Un mazzo di fiori tra il ciglio di una strada, quella sulla quale ha perso la vita in un incidente il padre di Lucas, il diciassettenne protagonista del film, e un fiume che si intravvede tra gli alberi sullo sfondo. Con questa immagine Christophe Honoré apre il suo ultimo film, Le Lycéen. Proprio nell’equidistanza dall’immobilità implacabile e mortale dell’asfalto e dal fluire incessante e vitale dell’acqua sta l’anima di questo film, non a caso dedicato dal regista al padre scomparso, che racconta il paradosso che ogni mente umana è chiamata ad attraversare elaborando il lutto per la perdita di una persona cara: fare un enorme sforzo per lasciare entrare, accettandola, la morte (dell’altro) fino a quel momento impensata e per sua essenza inaccettabile, e non lasciar uscire la (propria) vita, sottraendola alla irresistibile forza gravitazionale del baratro della perdita. Lo stesso Honoré ha dichiarato: «I miei film hanno spesso affrontato la disgrazia, l’irreversibilità, i punti di rottura, ma non avrei mai pensato che un giorno avrei girato un film sul particolare stato in cui mi trovavo nei mesi successivi alla morte di mio padre. Da Plaire, aimer et courir vite in poi ho cercato di affrontare ogni nuovo progetto con una sincerità più scrupolosa. In sostanza, penso che le persone facciano film perché in fondo sentono la mancanza di qualcuno, o perché sentono, brutalmente o vagamente, un vuoto che cercano di riempire con un film. Forse allora sentivo la mancanza di mio padre più di qualsiasi altra cosa».

 

 

Del resto è d’accordo con lui uno dei più grandi romanzieri viventi, Don DeLillo, che in The Body Artist (2001), storia di una donna che elabora il lutto per la perdita del marito, scrive che il racconto «estende gli eventi e ci dà la possibilità di soffrire e uscirne, di vedere la morte e uscirne». Il nesso tra morte e racconto resta sempre freudianamente quello tra una struttura profonda e una struttura di superficie, con la prima che la svela la seconda come segno e la nasconde come cosa. Da un lato il mondo fittizio del racconto (da cui possiamo uscire in ogni momento) integra la morte come elemento comprensibile e perfino necessario al suo carattere geneticamente retrospettivo, perché soltanto la fine può determinarne il significato conclusivo, chiudendo la storia in una totalità significante. Dall’altro lato il racconto ci fa dimenticare la morte come irruzione traumatica del non essere nell’essere, come evento fisico che crea una discontinuità irreparabile nella nostra esperienza del mondo reale.  Ne Le Lycéen si aggiunge al trauma della perdita del padre quello di un disorientamento che diventa perdita dell’identità del figlio adolescente che si stava appena affacciando alla vita, tentando affannosamente e con tutte le contraddizioni inevitabili a quell’età di mettere a fuoco se stesso, il suo orientamento sessuale, le sue ambizioni per il futuro.

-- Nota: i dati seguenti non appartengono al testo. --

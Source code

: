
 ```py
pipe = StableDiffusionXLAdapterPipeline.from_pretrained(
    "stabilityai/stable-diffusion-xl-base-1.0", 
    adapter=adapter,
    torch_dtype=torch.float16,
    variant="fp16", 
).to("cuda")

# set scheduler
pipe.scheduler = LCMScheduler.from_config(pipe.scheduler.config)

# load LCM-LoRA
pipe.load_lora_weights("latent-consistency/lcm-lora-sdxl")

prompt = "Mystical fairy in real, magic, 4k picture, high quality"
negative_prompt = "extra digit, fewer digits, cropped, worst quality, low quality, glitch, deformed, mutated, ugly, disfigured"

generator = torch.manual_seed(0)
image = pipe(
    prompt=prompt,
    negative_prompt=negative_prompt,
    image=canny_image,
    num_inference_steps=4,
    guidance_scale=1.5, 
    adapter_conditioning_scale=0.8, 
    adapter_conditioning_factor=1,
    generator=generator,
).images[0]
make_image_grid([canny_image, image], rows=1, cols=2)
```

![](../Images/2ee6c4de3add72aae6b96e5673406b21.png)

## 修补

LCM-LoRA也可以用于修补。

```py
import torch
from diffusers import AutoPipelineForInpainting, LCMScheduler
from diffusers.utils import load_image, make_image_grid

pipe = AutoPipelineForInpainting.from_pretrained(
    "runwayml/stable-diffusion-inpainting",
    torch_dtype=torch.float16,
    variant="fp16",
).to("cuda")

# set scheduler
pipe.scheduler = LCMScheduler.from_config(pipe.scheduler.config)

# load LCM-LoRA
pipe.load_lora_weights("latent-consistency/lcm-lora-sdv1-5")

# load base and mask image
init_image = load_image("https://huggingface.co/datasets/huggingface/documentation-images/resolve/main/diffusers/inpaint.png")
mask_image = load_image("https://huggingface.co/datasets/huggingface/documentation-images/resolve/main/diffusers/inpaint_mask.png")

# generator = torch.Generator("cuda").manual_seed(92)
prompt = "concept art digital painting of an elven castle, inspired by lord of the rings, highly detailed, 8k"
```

Il giovanissimo Paul Kircher presta a Lucas un corpo, un volto e un respiro che lasciano attoniti, supportato dall’ottimo Vincent Lacoste nel ruolo dl fratello più grande e dall’intensità leggendaria di Juliette Binoche nel ruolo della madre, o meglio della moglie che si sforza di proteggere i figli dal suo stesso disperato dolore. La trama si muove come una spirale, tra racconto puro e confessioni dei personaggi, ricostruendo con chiarezza lancinante le spire dell’elaborazione reale del lutto.